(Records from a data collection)
====
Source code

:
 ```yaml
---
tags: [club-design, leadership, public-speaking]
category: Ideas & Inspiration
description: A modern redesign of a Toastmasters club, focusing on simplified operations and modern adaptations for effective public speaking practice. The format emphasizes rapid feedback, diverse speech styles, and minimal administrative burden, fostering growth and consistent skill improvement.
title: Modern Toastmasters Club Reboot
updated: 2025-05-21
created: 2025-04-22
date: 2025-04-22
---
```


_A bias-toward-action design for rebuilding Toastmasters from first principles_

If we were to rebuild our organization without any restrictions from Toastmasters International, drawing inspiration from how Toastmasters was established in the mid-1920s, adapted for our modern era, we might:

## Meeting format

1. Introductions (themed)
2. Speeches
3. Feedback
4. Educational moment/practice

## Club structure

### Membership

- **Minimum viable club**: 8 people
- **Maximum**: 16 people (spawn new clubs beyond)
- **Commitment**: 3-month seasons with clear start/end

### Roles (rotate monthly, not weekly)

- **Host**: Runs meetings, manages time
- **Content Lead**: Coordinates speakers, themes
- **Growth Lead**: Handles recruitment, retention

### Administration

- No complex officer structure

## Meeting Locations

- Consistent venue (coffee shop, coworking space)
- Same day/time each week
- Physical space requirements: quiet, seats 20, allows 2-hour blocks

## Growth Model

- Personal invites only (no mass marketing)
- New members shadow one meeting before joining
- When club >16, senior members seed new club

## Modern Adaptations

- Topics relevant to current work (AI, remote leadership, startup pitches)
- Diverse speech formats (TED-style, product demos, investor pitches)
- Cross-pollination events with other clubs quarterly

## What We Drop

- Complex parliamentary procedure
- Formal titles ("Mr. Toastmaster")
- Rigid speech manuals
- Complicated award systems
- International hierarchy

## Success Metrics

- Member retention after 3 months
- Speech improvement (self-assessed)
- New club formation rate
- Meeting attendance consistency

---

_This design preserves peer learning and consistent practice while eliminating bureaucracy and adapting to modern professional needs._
====
_Work order_: Set down the entries above once more, verbatim.

_Problem solution_:
Source code

:
 ```yaml
---
tags: [club-design, leadership, public-speaking]
category: Ideas & Inspiration
description: A modern redesign of a Toastmasters club, focusing on simplified operations and modern adaptations for effective public speaking practice. The format emphasizes rapid feedback, diverse speech styles, and minimal administrative burden, fostering growth and consistent skill improvement.
title: Modern Toastmasters Club Reboot
updated: 2025-05-21
created: 2025-04-22
date: 2025-04-22
---
```


_A bias-toward-action design for rebuilding Toastmasters from first principles_

If we were to rebuild our organization without any restrictions from Toastmasters International, drawing inspiration from how Toastmasters was established in the mid-1920s, adapted for our modern era, we might:

## Meeting format

1. Introductions (themed)
2. Speeches
3. Feedback
4. Educational moment/practice

## Club structure

### Membership

- **Minimum viable club**: 8 people
- **Maximum**: 16 people (spawn new clubs beyond)
- **Commitment**: 3-month seasons with clear start/end

### Roles (rotate monthly, not weekly)

- **Host**: Runs meetings, manages time
- **Content Lead**: Coordinates speakers, themes
- **Growth Lead**: Handles recruitment, retention

### Administration

- No complex officer structure

## Meeting Locations

- Consistent venue (coffee shop, coworking space)
- Same day/time each week
- Physical space requirements: quiet, seats 20, allows 2-hour blocks

## Growth Model

- Personal invites only (no mass marketing)
- New members shadow one meeting before joining
- When club >16, senior members seed new club

## Modern Adaptations

- Topics relevant to current work (AI, remote leadership, startup pitches)
- Diverse speech formats (TED-style, product demos, investor pitches)
- Cross-pollination events with other clubs quarterly

## What We Drop

- Complex parliamentary procedure
- Formal titles ("Mr. Toastmaster")
- Rigid speech manuals
- Complicated award systems
- International hierarchy

## Success Metrics

- Member retention after 3 months
- Speech improvement (self-assessed)
- New club formation rate
- Meeting attendance consistency

---

_This design preserves peer learning and consistent practice while eliminating bureaucracy and adapting to modern professional needs._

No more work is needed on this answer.